RE: [Haskell-cafe] Grouping and SIMD in parallel Haskell (using Nested Data Parallel Haskell ideas in legacy code)

2009-08-18 Thread Zefirov Sergey
 -Original Message-
 From: Eugene Kirpichov [mailto:ekirpic...@gmail.com]
 Sent: Tuesday, August 18, 2009 11:28 AM
 To: Zefirov Sergey
 Cc: haskell-cafe@haskell.org
 Subject: Re: [Haskell-cafe] Grouping and SIMD in parallel Haskell
 (using Nested Data Parallel Haskell ideas in legacy code)
 
 Now I finally understood the idea that you were talking about :) I
 didn't quite get it during the MskHUG meeting.
 The idea is brilliant to my mind; I am surprised that none of the
 gurus are answering.
 
 So, if I understood it correctly, you are suggesting to:
  - make a separate spark queue (implemented by a linked list of
 groupSize-sized arrays) for every thunk type in the program that can
 possibly be the argument of a `par` or `pseq` (which, however, may
 turn out to be almost all thunk types present in the program)

Yep.

And it could be beneficiary by itself.

  - automagically create vectorized versions of these thunks' code

If we can.

Looks like we can. ;)

  - spawn sparks by appending them to the corresponding queue (to a
 non-locked array node?)

Sparks queues can be non-locked if they belong to threads. Or, in other words, 
each thread has it's own spark's queue and all threads share main queue.

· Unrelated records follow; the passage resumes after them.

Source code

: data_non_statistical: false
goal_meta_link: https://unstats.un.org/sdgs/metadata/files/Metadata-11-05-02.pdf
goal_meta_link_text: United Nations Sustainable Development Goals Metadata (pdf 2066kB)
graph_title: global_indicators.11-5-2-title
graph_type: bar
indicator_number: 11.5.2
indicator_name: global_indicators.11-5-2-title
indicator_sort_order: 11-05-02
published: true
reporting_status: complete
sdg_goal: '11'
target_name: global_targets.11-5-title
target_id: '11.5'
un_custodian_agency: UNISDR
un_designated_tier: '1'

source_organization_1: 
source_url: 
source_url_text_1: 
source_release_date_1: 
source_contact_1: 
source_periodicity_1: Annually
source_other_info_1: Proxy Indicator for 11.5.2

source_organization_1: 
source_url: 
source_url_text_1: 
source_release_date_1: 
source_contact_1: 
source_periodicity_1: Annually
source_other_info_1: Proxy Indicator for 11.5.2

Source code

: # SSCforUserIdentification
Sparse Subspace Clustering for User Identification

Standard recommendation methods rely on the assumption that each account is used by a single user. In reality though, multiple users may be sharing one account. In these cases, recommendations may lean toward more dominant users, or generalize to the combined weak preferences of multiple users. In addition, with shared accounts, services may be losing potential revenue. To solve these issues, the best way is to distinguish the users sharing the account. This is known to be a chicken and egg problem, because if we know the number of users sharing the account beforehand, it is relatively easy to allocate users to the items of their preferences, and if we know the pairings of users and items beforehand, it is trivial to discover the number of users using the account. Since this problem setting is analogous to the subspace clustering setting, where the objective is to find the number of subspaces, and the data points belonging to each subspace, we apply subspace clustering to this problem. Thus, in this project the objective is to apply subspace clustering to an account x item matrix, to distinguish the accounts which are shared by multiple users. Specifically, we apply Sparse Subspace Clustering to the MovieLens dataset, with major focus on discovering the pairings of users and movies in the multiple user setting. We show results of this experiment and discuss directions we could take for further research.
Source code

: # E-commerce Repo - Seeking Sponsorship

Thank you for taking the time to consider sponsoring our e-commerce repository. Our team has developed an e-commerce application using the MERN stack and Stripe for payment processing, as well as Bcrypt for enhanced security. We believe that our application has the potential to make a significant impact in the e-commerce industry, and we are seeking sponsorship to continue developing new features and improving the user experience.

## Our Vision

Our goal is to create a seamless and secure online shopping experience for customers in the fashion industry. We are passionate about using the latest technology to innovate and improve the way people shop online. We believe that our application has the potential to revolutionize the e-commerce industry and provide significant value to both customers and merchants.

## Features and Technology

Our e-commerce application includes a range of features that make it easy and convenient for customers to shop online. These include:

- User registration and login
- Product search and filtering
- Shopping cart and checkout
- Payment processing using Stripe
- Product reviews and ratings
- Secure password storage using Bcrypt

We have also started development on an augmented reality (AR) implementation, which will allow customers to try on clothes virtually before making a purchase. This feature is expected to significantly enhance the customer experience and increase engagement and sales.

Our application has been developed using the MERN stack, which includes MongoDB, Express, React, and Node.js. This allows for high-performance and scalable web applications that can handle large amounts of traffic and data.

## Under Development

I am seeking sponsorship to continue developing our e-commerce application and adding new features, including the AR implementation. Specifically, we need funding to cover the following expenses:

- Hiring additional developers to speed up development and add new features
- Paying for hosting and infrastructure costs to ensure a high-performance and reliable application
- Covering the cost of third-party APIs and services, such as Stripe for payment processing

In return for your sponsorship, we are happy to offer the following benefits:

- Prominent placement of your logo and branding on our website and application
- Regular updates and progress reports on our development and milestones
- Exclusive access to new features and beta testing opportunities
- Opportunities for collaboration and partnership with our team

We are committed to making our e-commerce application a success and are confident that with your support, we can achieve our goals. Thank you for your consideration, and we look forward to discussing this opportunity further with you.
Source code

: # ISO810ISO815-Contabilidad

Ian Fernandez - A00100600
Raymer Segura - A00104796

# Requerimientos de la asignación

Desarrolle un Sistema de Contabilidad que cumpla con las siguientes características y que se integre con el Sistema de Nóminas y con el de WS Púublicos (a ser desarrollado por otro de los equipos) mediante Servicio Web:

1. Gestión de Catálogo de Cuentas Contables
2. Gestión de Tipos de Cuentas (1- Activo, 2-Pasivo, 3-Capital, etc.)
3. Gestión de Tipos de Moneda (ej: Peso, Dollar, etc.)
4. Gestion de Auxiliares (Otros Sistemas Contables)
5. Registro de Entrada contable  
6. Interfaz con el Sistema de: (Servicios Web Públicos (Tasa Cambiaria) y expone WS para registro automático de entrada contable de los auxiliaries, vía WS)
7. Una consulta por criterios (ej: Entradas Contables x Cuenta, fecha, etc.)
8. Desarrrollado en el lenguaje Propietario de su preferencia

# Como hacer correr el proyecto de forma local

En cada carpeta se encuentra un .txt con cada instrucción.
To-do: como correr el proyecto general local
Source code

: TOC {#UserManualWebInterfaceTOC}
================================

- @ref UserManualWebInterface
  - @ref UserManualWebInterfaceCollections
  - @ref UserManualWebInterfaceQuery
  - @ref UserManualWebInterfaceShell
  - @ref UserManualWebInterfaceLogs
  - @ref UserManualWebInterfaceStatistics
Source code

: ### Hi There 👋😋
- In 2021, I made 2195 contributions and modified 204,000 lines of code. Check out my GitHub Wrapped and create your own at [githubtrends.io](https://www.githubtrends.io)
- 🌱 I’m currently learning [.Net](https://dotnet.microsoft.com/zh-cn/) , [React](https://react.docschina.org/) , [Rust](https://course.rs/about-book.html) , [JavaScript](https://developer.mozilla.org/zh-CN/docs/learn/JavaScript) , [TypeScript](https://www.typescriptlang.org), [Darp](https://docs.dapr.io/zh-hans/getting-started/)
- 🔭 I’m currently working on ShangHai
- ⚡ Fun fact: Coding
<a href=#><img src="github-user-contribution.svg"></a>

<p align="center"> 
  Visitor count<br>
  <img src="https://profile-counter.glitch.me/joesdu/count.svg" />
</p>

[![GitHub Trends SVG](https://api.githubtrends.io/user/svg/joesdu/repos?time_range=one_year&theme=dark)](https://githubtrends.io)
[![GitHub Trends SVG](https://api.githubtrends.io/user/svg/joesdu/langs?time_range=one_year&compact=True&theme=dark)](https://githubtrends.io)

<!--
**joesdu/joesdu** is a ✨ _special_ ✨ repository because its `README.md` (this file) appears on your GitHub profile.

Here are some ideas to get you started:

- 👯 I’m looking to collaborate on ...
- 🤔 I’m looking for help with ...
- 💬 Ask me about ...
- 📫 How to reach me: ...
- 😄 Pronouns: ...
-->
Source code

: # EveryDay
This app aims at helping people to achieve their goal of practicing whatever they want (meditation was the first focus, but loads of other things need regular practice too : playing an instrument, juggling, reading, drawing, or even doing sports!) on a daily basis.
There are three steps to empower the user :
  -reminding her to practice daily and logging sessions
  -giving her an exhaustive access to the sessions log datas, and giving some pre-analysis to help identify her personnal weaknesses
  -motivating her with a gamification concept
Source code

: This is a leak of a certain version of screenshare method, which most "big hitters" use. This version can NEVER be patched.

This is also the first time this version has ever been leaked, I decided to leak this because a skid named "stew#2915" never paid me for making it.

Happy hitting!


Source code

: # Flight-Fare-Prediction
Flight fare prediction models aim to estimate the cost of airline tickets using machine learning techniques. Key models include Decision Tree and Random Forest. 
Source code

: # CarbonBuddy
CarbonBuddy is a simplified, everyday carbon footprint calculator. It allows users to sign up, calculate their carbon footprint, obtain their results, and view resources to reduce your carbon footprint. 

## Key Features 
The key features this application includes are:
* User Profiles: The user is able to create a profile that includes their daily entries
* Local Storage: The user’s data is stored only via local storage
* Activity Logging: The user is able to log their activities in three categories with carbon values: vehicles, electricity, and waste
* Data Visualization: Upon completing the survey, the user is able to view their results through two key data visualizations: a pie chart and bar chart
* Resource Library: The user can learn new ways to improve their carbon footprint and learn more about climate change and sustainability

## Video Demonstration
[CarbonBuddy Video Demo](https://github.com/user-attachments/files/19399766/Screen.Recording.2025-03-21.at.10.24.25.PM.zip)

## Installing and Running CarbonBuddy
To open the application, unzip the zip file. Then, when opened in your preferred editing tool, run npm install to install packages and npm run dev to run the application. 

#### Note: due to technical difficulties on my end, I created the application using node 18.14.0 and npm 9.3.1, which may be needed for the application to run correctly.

If sparks queues are shared between threads, they should be locked.

My model suggests that private spark queues slows down execution speed, but I 
haven't paid enough attention to the subject so my code could be wrong.

Look yourself:
usePrivateGroups  maxABTaskLength  ticks (fib 15)
0 07568
0 16   3157
0 32   2977
1 07753
1 16   3772
1 32   4242
All other parameters are: cpuCount 16 taskFetchsPerCycle 1 thunksPerAddition 1 
cyclesPerAddition 1.

Anyway, let's say we have several processors and they all share all queues. 
When one processor encounter that some queue is locked it immediately proceed 
to another queue, which could be locked with less probability.

  - evaluate sparks in a vectorized fashion by invoking the vectorized
 code over groups

Again, if we can.


 The problems I see here are:
  - not all thunks code can be vectorized automatically

I tried to find a contradictory example and failed. But I haven't tried very 
hard. ;)

I noticed that first argument for par should be considered strict. So we can 
demand that fib will receive Int# instead of boxed (and delayed) Int.

Operations on [:Int#:] ([:Float#:], [:Char#:]) should be very efficient.

An argument could be delayed (lazy) or of an algebraic type (like Maybe). Here 
we will have forcing of computation or pattern matching and, therefore, 
conditional execution.

Conditional execution could be expressed in parallel SIMD operations, an 
example is given at Tim Sweeney presentation (near the end).
(http://graphics.cs.williams.edu/archive/SweeneyHPG2009/TimHPG2009.pdf)

The version there isn't best possible, but it works.

  - how should we represent the sparks in the queue for a certain thunk
 type? It's clear that it is no longer needed to put the whole closure
 into the spark queue, since the closure code is already known and
 fixed for each queue. For efficient vectorization, the queue probably
 should consist of closure data arrays.

I think we would borrow closure representation from NDP Haskell. ;)

  - I do not immediately see an efficient (lockless) way of picking a
 nonempty spark queue; however, I am sure there must be such a way, and
 even if there isn't, the inefficiency may well be overweighted by the
 efficiency gain from vectorization

With different sparks queues we prevent frequent locking of main spark queue. 
CPUs get more work per single lock. I think it's good in itself, vectorization 
could only add to it.

Look at the table:
maxABTaskLength  ticks (fib 15)
07568
15651
24656
43663
83263
16   3157
32   2977
64   2931
(other model parameters: cpuCount 16 usePrivateGroups 0 maxABTaskLength 
variable taskFetchsPerCycle 1 thunksPerAddition 1 cyclesPerAddition 1)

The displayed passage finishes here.